▶ **EXERCISE GOAL**: Using the records below, locate all lines containing "documentation" and return them.

-- -- --

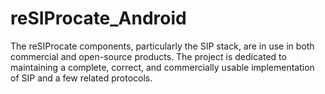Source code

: # reSIProcate_Android
The reSIProcate components, particularly the SIP stack, are in use in both commercial and open-source products. The project is dedicated to maintaining a complete, correct, and commercially usable implementation of SIP and a few related protocols.
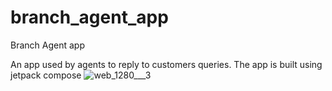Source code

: # branch_agent_app
Branch Agent app

An app used by agents to reply to customers queries. The app is built using jetpack compose
![web_1280___3](https://user-images.githubusercontent.com/23453229/187173455-9aa76582-2952-497b-a8d8-39c25b39fa12.png)
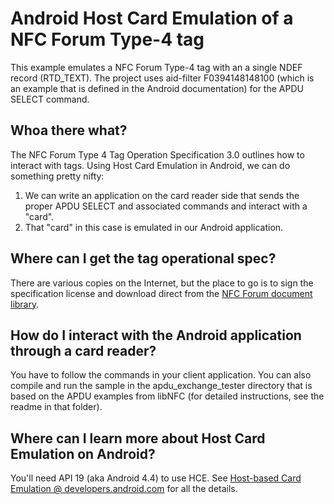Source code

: # Android Host Card Emulation of a NFC Forum Type-4 tag

This example emulates a NFC Forum Type-4 tag with an a single NDEF record (RTD_TEXT). The project uses aid-filter F0394148148100 (which is an example that is defined in the Android documentation) for the APDU SELECT command.

## Whoa there what?

The NFC Forum Type 4 Tag Operation Specification 3.0 outlines how to interact with tags. Using Host Card Emulation in Android, we can do something pretty nifty:

1. We can write an application on the card reader side that sends the proper APDU SELECT and associated commands and interact with a "card".
2. That "card" in this case is emulated in our Android application.

## Where can I get the tag operational spec?

There are various copies on the Internet, but the place to go is to sign the specification license and download direct from the [NFC Forum document library](http://members.nfc-forum.org/specs/spec_license/document_form/).

## How do I interact with the Android application through a card reader?

You have to follow the commands in your client application. You can also compile and run the sample in the apdu_exchange_tester directory that is based on the APDU examples from libNFC (for detailed instructions, see the readme in that folder).

## Where can I learn more about Host Card Emulation on Android?

You'll need API 19 (aka Android 4.4) to use HCE. See [Host-based Card Emulation @ developers.android.com](https://developer.android.com/guide/topics/connectivity/nfc/hce.html) for all the details.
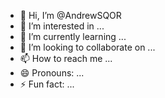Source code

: - 👋 Hi, I’m @AndrewSQOR
- 👀 I’m interested in ...
- 🌱 I’m currently learning ...
- 💞️ I’m looking to collaborate on ...
- 📫 How to reach me ...
- 😄 Pronouns: ...
- ⚡ Fun fact: ...

<!---
AndrewSQOR/AndrewSQOR is a ✨ special ✨ repository because its `README.md` (this file) appears on your GitHub profile.
You can click the Preview link to take a look at your changes.
--->
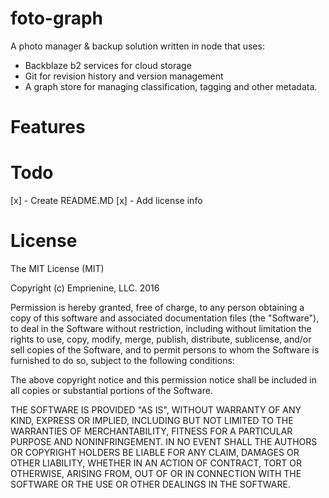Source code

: # foto-graph
A photo manager & backup solution written in node that uses:
- Backblaze b2 services for cloud storage
- Git for revision history and version management
- A graph store for managing classification, tagging and other metadata.

# Features

# Todo
[x] - Create README.MD
[x] - Add license info



# License
The MIT License (MIT)

Copyright (c) Emprienine, LLC. 2016

Permission is hereby granted, free of charge, to any person obtaining a copy of this software and associated documentation files (the "Software"), to deal in the Software without restriction, including without limitation the rights to use, copy, modify, merge, publish, distribute, sublicense, and/or sell copies of the Software, and to permit persons to whom the Software is furnished to do so, subject to the following conditions:

The above copyright notice and this permission notice shall be included in all copies or substantial portions of the Software.

THE SOFTWARE IS PROVIDED "AS IS", WITHOUT WARRANTY OF ANY KIND, EXPRESS OR IMPLIED, INCLUDING BUT NOT LIMITED TO THE WARRANTIES OF MERCHANTABILITY, FITNESS FOR A PARTICULAR PURPOSE AND NONINFRINGEMENT. IN NO EVENT SHALL THE AUTHORS OR COPYRIGHT HOLDERS BE LIABLE FOR ANY CLAIM, DAMAGES OR OTHER LIABILITY, WHETHER IN AN ACTION OF CONTRACT, TORT OR OTHERWISE, ARISING FROM, OUT OF OR IN CONNECTION WITH THE SOFTWARE OR THE USE OR OTHER DEALINGS IN THE SOFTWARE.
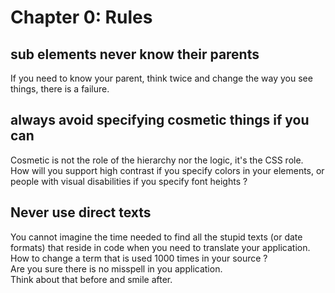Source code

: # Chapter 0: Rules #

## sub elements never know their parents ##
If you need to know your parent, think twice and change the way you see things, there is a failure.

## always avoid specifying cosmetic things if you can ##
Cosmetic is not the role of the hierarchy nor the logic, it's the CSS role.  
How will you support high contrast if you specify colors in your elements, or people with visual disabilities if you specify font heights ?

## Never use direct texts ##
You cannot imagine the time needed to find all the stupid texts (or date formats) that reside in code when you need to translate your application.  
How to change a term that is used 1000 times in your source ?  
Are you sure there is no misspell in you application.  
Think about that before and smile after.  

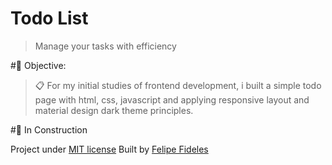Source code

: # Todo List

> Manage your tasks with efficiency

#🎯 Objective: 
> 📋 For my initial studies of frontend development, i built a simple todo page with html, css, javascript and applying responsive layout and material design dark theme principles.

#🚧 In Construction

Project under [MIT license](https://github.com/fbFideles/todo-list/blob/master/LICENSE)
Built by [Felipe Fideles](https://github.com/fbFideles)
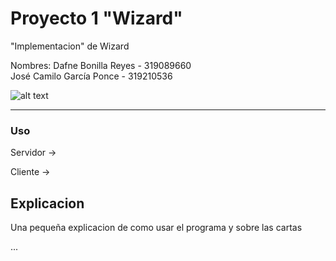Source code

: Proyecto 1 "Wizard"
=========================================

"Implementacion" de Wizard

Nombres:
Dafne Bonilla Reyes - 319089660  
José Camilo García Ponce - 319210536  

![alt text](https://www.usgamesinc.com/images/product/FWZ60_5.jpg)

-------------------------------------------

### Uso

Servidor ->

Cliente ->

## Explicacion

Una pequeña explicacion de como usar el programa y
sobre las cartas

...
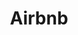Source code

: ---
title: Airbnb
description: Lorem ipsum dolor sit amet, consectetur adipiscing elit, sed do eiusmod tempor incididunt ut labore et dolore magna aliqua. Vitae ultricies leo integer malesuada nunc vel risus commodo viverra. Adipiscing enim eu turpis egestas pretium. Euismod elementum nisi quis eleifend quam adipiscing. In hac habitasse platea dictumst vestibulum.
bio_author: Valentino Volonghi - Chief Technology Officer
color_class: bg-airbnb
image: "@assets/images/logos/airbnb.png"
---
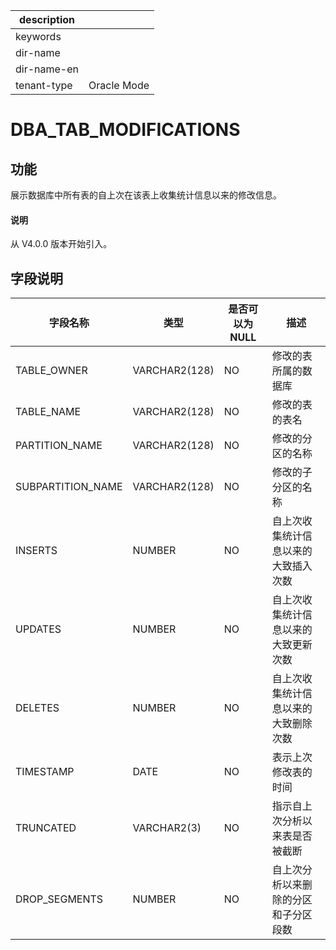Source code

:|description||
|---|---|
|keywords||
|dir-name||
|dir-name-en||
|tenant-type|Oracle Mode|

# DBA_TAB_MODIFICATIONS

## 功能

展示数据库中所有表的自上次在该表上收集统计信息以来的修改信息。

<main id="notice" type='explain'>
  <h4>说明</h4>
  <p>从 V4.0.0 版本开始引入。</p>
</main>

## 字段说明

| 字段名称 | 类型 | 是否可以为 NULL | 描述 |
| --- | --- | --- | --- |
| TABLE_OWNER | VARCHAR2(128) | NO | 修改的表所属的数据库 |
| TABLE_NAME | VARCHAR2(128) | NO | 修改的表的表名 |
| PARTITION_NAME | VARCHAR2(128) | NO | 修改的分区的名称 |
| SUBPARTITION_NAME | VARCHAR2(128) | NO | 修改的子分区的名称 |
| INSERTS | NUMBER | NO | 自上次收集统计信息以来的大致插入次数 |
| UPDATES | NUMBER | NO | 自上次收集统计信息以来的大致更新次数 |
| DELETES | NUMBER | NO | 自上次收集统计信息以来的大致删除次数 |
| TIMESTAMP | DATE | NO | 表示上次修改表的时间 |
| TRUNCATED | VARCHAR2(3) | NO | 指示自上次分析以来表是否被截断 |
| DROP_SEGMENTS | NUMBER | NO | 自上次分析以来删除的分区和子分区段数 |
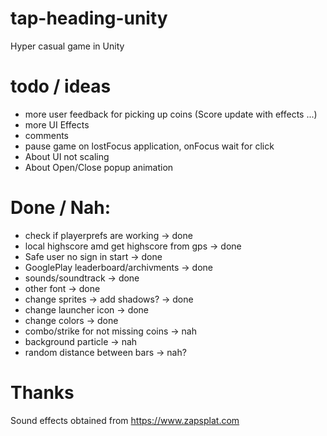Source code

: # tap-heading-unity
 Hyper casual game in Unity

 # todo / ideas
 - more user feedback for picking up coins (Score update with effects ...)
 - more UI Effects 
 - comments 
 - pause game on lostFocus application, onFocus wait for click
 - About UI not scaling
 - About Open/Close popup animation

 # Done / Nah:
 - check if playerprefs are working -> done
 - local highscore amd get highscore from gps -> done
 - Safe user no sign in start -> done
 - GooglePlay leaderboard/archivments -> done
 - sounds/soundtrack -> done
 - other font -> done
 - change sprites -> add shadows? -> done
 - change launcher icon -> done
 - change colors -> done
 - combo/strike for not missing coins -> nah
 - background particle -> nah
 - random distance between bars -> nah?

# Thanks

Sound effects obtained from https://www.zapsplat.com
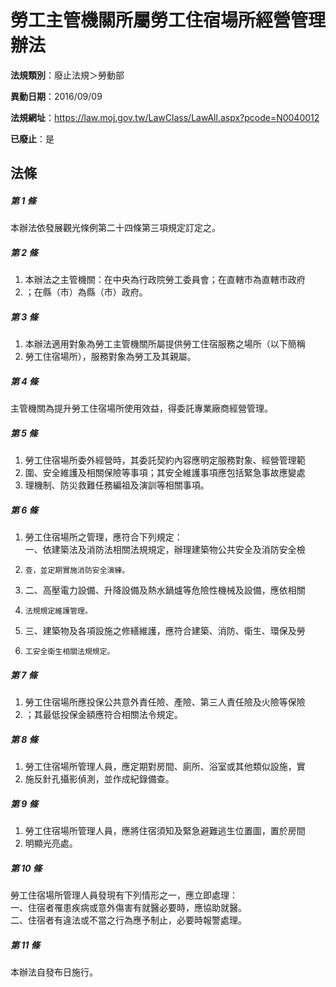# 勞工主管機關所屬勞工住宿場所經營管理辦法

**法規類別**：廢止法規＞勞動部

**異動日期**：2016/09/09  

**法規網址**：https://law.moj.gov.tw/LawClass/LawAll.aspx?pcode=N0040012

**已廢止**：是



## 法條
##### 第 1 條
本辦法依發展觀光條例第二十四條第三項規定訂定之。

##### 第 2 條
1. 本辦法之主管機關：在中央為行政院勞工委員會；在直轄市為直轄市政府
1. ；在縣（市）為縣（市）政府。

##### 第 3 條
1. 本辦法適用對象為勞工主管機關所屬提供勞工住宿服務之場所（以下簡稱
1. 勞工住宿場所），服務對象為勞工及其親屬。

##### 第 4 條
主管機關為提升勞工住宿場所使用效益，得委託專業廠商經營管理。

##### 第 5 條
1. 勞工住宿場所委外經營時，其委託契約內容應明定服務對象、經營管理範
1. 圍、安全維護及相關保險等事項；其安全維護事項應包括緊急事故應變處
1. 理機制、防災救難任務編祖及演訓等相關事項。

##### 第 6 條
1. 勞工住宿場所之管理，應符合下列規定：  
一、依建築法及消防法相關法規規定，辦理建築物公共安全及消防安全檢
1.     查，並定期實施消防安全演練。
1. 二、高壓電力設備、升降設備及熱水鍋爐等危險性機械及設備，應依相關
1.     法規規定維護管理。
1. 三、建築物及各項設施之修繕維護，應符合建築、消防、衛生、環保及勞
1.     工安全衛生相關法規規定。

##### 第 7 條
1. 勞工住宿場所應投保公共意外責任險、產險、第三人責任險及火險等保險
1. ；其最低投保金額應符合相關法令規定。

##### 第 8 條
1. 勞工住宿場所管理人員，應定期對房間、廁所、浴室或其他類似設施，實
1. 施反針孔攝影偵測，並作成紀錄備查。

##### 第 9 條
1. 勞工住宿場所管理人員，應將住宿須知及緊急避難逃生位置圖，置於房間
1. 明顯光亮處。

##### 第 10 條
勞工住宿場所管理人員發現有下列情形之一，應立即處理：  
一、住宿者罹患疾病或意外傷害有就醫必要時，應協助就醫。  
二、住宿者有違法或不當之行為應予制止，必要時報警處理。

##### 第 11 條
本辦法自發布日施行。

-- -- --

▶ **THE ANSWER**:
This example emulates a NFC Forum Type-4 tag with an a single NDEF record (RTD_TEXT). The project uses aid-filter F0394148148100 (which is an example that is defined in the Android documentation) for the APDU SELECT command.
Permission is hereby granted, free of charge, to any person obtaining a copy of this software and associated documentation files (the "Software"), to deal in the Software without restriction, including without limitation the rights to use, copy, modify, merge, publish, distribute, sublicense, and/or sell copies of the Software, and to permit persons to whom the Software is furnished to do so, subject to the following conditions:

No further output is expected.